• Former gov’t official says politicians failing to tackle violence against women
• Spaniards shrug-off gender violence, while each year more men kill women
Spain is experiencing a complete breakdown in its efforts to combat gender violence because the country’s politicians have not drawn sufficient attention to the problem nor have they made combatting violence against women a top priority, according to forensic specialist and university Miguel Lorente Acosta, formerly the top-ranking government official charged with handling gender violence issues within the Ministry of Equality from 2008-2011.
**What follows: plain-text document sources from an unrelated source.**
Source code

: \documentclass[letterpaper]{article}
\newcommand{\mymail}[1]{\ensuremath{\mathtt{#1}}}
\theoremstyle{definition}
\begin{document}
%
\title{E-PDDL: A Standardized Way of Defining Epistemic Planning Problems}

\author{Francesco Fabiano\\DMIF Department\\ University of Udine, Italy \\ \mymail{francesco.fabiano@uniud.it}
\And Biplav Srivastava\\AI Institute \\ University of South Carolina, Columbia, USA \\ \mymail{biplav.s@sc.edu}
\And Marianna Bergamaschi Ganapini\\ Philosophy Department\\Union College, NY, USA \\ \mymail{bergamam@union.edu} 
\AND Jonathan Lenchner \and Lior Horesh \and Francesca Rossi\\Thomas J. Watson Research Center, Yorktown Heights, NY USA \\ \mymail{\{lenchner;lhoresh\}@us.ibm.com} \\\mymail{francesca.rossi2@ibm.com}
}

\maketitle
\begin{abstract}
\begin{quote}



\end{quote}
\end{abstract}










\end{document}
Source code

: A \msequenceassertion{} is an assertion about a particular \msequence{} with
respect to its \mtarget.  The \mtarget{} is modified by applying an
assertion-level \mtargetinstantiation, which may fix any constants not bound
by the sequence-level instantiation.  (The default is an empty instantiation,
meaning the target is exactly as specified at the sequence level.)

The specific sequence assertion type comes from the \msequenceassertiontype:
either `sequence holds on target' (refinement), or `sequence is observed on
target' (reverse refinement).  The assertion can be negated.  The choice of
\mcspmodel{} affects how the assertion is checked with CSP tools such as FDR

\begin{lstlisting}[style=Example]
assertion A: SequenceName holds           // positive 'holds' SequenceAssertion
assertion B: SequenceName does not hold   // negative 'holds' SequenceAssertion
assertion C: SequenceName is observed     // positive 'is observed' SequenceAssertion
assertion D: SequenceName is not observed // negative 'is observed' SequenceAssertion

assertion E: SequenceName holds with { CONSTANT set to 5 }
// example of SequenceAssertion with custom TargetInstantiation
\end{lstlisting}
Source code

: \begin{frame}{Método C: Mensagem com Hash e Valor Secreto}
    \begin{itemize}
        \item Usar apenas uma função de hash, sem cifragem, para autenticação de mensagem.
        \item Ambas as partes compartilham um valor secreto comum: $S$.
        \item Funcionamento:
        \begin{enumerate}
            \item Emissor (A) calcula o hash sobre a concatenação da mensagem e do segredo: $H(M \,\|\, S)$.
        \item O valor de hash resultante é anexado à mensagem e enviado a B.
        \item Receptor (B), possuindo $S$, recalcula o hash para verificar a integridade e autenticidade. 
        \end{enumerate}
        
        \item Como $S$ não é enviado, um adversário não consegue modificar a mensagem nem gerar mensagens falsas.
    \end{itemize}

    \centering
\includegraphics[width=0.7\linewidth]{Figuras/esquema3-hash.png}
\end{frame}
“When the political system does not focus on a situation so serious that more than 60 women are murdered every year (as a result of gender-specific violence) and more than 700,000 women are mistreated every year, it means that everything has broken down,” Lorente said in a presentation during the annual Summer Course series of lectures at the Universidad Internacional Menéndez Pelayo (UIMP) in Santander.
Noting that government CIS surveys show that just 0.6 percent of Spaniards polled consider gender violence a serious problem, Lorente said it is remarkable that not one of the men arrested in any given year for murdering a women is a recurrent offender, which means that every year Spain is creating a new batch of men who commit gender violence crimes.
“What kind of a society are we creating that every year more men are killing women?” Lorente asked, adding that the problem is not one of individual machos killing women in isolated instances, as portrayed by the government and in Spanish media, but rather a widespread tolerance of machismo that is endemic in Spanish society is what lies at the root of the problem.